#### Assignment:
Write out exactly the lines from the one containing "I'm an enthusiastic" through the last line of the records below, and no others.

** Opening Materials provided block **

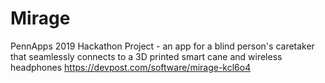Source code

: # Mirage
PennApps 2019 Hackathon Project - an app for a blind person's caretaker that seamlessly connects to a 3D printed smart cane and wireless headphones
https://devpost.com/software/mirage-kcl6o4
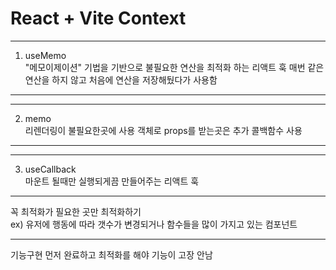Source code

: # React + Vite Context

---
1. useMemo <br />
"메모이제이션" 기법을 기반으로 불필요한 연산을 최적화 하는 리액트 훅
매번 같은 연산을 하지 않고 처음에 연산을 저장해뒀다가 사용함
---

---
2. memo <br />
리렌더링이 불필요한곳에 사용
객체로 props를 받는곳은 추가 콜백함수 사용
---

---
3. useCallback <br />
마운트 될때만 실행되게끔 만들어주는 리액트 훅
---

꼭 최적화가 필요한 곳만 최적화하기 <br />
ex) 유저에 행동에 따라 갯수가 변경되거나 함수들을 많이 가지고 있는 컴포넌트

---
기능구현 먼저 완료하고 최적화를 해야 기능이 고장 안남

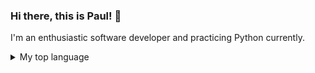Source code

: ### Hi there, this is Paul! 👋
I'm an enthusiastic software developer and practicing Python currently.

<details>
<summary>My top language</summary>

| Rank | Languages |
| 1    | Python    |
| 2    | SQL       |

</details>

<!--
**fai1232002/fai1232002** is a ✨ _special_ ✨ repository because its `README.md` (this file) appears on your GitHub profile.

Here are some ideas to get you started:

- 🔭 I’m currently working on ...
- 🌱 I’m currently learning ...
- 👯 I’m looking to collaborate on ...
- 🤔 I’m looking for help with ...
- 💬 Ask me about ...
- 📫 How to reach me: ...
- 😄 Pronouns: ...
- ⚡ Fun fact: ...
-->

** Closing Materials provided block **

#### Result below:
I'm an enthusiastic software developer and practicing Python currently.

<details>
<summary>My top language</summary>

| Rank | Languages |
| 1    | Python    |
| 2    | SQL       |

</details>

<!--
**fai1232002/fai1232002** is a ✨ _special_ ✨ repository because its `README.md` (this file) appears on your GitHub profile.

Here are some ideas to get you started:

- 🔭 I’m currently working on ...
- 🌱 I’m currently learning ...
- 👯 I’m looking to collaborate on ...
- 🤔 I’m looking for help with ...
- 💬 Ask me about ...
- 📫 How to reach me: ...
- 😄 Pronouns: ...
- ⚡ Fun fact: ...
-->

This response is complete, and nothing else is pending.